*** Opening of Data provided ***
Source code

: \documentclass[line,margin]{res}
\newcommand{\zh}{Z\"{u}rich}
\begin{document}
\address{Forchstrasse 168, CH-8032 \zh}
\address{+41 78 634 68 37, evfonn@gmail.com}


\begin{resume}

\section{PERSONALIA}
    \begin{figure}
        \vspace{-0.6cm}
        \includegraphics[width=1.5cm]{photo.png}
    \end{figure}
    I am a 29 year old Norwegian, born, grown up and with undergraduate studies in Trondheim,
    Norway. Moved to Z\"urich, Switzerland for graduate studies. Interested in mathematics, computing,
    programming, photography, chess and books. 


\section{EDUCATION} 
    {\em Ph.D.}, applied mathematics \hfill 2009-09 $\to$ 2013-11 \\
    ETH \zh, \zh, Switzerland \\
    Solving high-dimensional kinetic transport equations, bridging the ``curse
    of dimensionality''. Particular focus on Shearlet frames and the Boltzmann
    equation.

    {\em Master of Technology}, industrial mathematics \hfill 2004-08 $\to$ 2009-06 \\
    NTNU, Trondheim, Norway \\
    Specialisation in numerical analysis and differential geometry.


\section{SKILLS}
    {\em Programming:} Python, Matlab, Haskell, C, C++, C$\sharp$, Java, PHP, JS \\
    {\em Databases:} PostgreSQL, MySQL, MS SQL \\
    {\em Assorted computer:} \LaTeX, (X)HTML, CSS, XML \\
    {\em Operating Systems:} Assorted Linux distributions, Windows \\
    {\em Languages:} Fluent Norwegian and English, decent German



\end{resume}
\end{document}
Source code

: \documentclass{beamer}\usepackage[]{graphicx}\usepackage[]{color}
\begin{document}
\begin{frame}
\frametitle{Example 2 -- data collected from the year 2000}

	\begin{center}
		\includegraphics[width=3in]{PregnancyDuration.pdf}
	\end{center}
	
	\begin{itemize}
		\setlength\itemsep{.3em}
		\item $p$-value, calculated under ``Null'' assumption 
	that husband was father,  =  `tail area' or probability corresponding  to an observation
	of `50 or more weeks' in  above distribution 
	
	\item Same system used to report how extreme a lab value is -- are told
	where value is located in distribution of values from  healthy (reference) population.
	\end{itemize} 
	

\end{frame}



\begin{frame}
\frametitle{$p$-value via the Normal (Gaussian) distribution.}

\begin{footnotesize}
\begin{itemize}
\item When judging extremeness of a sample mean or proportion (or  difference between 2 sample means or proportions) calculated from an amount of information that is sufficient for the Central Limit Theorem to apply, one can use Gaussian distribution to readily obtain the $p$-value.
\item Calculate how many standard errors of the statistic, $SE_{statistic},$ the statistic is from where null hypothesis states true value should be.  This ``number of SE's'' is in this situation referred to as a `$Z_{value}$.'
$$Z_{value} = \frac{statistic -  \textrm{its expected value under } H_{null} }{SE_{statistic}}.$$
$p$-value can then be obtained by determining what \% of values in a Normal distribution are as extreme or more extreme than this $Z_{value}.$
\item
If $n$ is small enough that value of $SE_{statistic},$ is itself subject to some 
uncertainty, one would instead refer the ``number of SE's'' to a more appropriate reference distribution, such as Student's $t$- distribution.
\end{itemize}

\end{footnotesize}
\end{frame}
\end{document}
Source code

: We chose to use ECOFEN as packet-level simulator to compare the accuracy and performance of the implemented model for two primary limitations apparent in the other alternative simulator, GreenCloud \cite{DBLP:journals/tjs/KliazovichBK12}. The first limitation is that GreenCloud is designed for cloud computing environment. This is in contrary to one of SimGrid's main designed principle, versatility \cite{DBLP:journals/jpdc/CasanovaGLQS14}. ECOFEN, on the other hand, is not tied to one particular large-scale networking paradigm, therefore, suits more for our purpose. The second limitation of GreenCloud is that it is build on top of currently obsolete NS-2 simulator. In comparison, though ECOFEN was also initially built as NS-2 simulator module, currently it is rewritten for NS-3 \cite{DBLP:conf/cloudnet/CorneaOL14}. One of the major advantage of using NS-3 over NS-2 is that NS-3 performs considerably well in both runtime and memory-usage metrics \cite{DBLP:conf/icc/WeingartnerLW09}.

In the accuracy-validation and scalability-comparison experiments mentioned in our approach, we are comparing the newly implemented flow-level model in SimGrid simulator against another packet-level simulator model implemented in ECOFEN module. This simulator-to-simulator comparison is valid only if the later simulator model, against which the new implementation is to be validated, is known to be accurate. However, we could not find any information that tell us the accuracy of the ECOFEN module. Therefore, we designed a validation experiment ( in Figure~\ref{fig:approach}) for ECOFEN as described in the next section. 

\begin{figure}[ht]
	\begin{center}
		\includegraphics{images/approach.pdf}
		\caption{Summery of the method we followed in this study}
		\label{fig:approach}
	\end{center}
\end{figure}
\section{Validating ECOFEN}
*** Close of Data provided ***
**Task instructions:**
Could you print every record above exactly as it appears?

**Response area:**
Source code

: \documentclass[line,margin]{res}
\newcommand{\zh}{Z\"{u}rich}
\begin{document}
\address{Forchstrasse 168, CH-8032 \zh}
\address{+41 78 634 68 37, evfonn@gmail.com}


\begin{resume}

\section{PERSONALIA}
    \begin{figure}
        \vspace{-0.6cm}
        \includegraphics[width=1.5cm]{photo.png}
    \end{figure}
    I am a 29 year old Norwegian, born, grown up and with undergraduate studies in Trondheim,
    Norway. Moved to Z\"urich, Switzerland for graduate studies. Interested in mathematics, computing,
    programming, photography, chess and books. 


\section{EDUCATION} 
    {\em Ph.D.}, applied mathematics \hfill 2009-09 $\to$ 2013-11 \\
    ETH \zh, \zh, Switzerland \\
    Solving high-dimensional kinetic transport equations, bridging the ``curse
    of dimensionality''. Particular focus on Shearlet frames and the Boltzmann
    equation.

    {\em Master of Technology}, industrial mathematics \hfill 2004-08 $\to$ 2009-06 \\
    NTNU, Trondheim, Norway \\
    Specialisation in numerical analysis and differential geometry.


\section{SKILLS}
    {\em Programming:} Python, Matlab, Haskell, C, C++, C$\sharp$, Java, PHP, JS \\
    {\em Databases:} PostgreSQL, MySQL, MS SQL \\
    {\em Assorted computer:} \LaTeX, (X)HTML, CSS, XML \\
    {\em Operating Systems:} Assorted Linux distributions, Windows \\
    {\em Languages:} Fluent Norwegian and English, decent German



\end{resume}
\end{document}
Source code

: \documentclass{beamer}\usepackage[]{graphicx}\usepackage[]{color}
\begin{document}
\begin{frame}
\frametitle{Example 2 -- data collected from the year 2000}

	\begin{center}
		\includegraphics[width=3in]{PregnancyDuration.pdf}
	\end{center}
	
	\begin{itemize}
		\setlength\itemsep{.3em}
		\item $p$-value, calculated under ``Null'' assumption 
	that husband was father,  =  `tail area' or probability corresponding  to an observation
	of `50 or more weeks' in  above distribution 
	
	\item Same system used to report how extreme a lab value is -- are told
	where value is located in distribution of values from  healthy (reference) population.
	\end{itemize} 
	

\end{frame}



\begin{frame}
\frametitle{$p$-value via the Normal (Gaussian) distribution.}

\begin{footnotesize}
\begin{itemize}
\item When judging extremeness of a sample mean or proportion (or  difference between 2 sample means or proportions) calculated from an amount of information that is sufficient for the Central Limit Theorem to apply, one can use Gaussian distribution to readily obtain the $p$-value.
\item Calculate how many standard errors of the statistic, $SE_{statistic},$ the statistic is from where null hypothesis states true value should be.  This ``number of SE's'' is in this situation referred to as a `$Z_{value}$.'
$$Z_{value} = \frac{statistic -  \textrm{its expected value under } H_{null} }{SE_{statistic}}.$$
$p$-value can then be obtained by determining what \% of values in a Normal distribution are as extreme or more extreme than this $Z_{value}.$
\item
If $n$ is small enough that value of $SE_{statistic},$ is itself subject to some 
uncertainty, one would instead refer the ``number of SE's'' to a more appropriate reference distribution, such as Student's $t$- distribution.
\end{itemize}

\end{footnotesize}
\end{frame}
\end{document}
Source code

: We chose to use ECOFEN as packet-level simulator to compare the accuracy and performance of the implemented model for two primary limitations apparent in the other alternative simulator, GreenCloud \cite{DBLP:journals/tjs/KliazovichBK12}. The first limitation is that GreenCloud is designed for cloud computing environment. This is in contrary to one of SimGrid's main designed principle, versatility \cite{DBLP:journals/jpdc/CasanovaGLQS14}. ECOFEN, on the other hand, is not tied to one particular large-scale networking paradigm, therefore, suits more for our purpose. The second limitation of GreenCloud is that it is build on top of currently obsolete NS-2 simulator. In comparison, though ECOFEN was also initially built as NS-2 simulator module, currently it is rewritten for NS-3 \cite{DBLP:conf/cloudnet/CorneaOL14}. One of the major advantage of using NS-3 over NS-2 is that NS-3 performs considerably well in both runtime and memory-usage metrics \cite{DBLP:conf/icc/WeingartnerLW09}.

In the accuracy-validation and scalability-comparison experiments mentioned in our approach, we are comparing the newly implemented flow-level model in SimGrid simulator against another packet-level simulator model implemented in ECOFEN module. This simulator-to-simulator comparison is valid only if the later simulator model, against which the new implementation is to be validated, is known to be accurate. However, we could not find any information that tell us the accuracy of the ECOFEN module. Therefore, we designed a validation experiment ( in Figure~\ref{fig:approach}) for ECOFEN as described in the next section. 

\begin{figure}[ht]
	\begin{center}
		\includegraphics{images/approach.pdf}
		\caption{Summery of the method we followed in this study}
		\label{fig:approach}
	\end{center}
\end{figure}
\section{Validating ECOFEN}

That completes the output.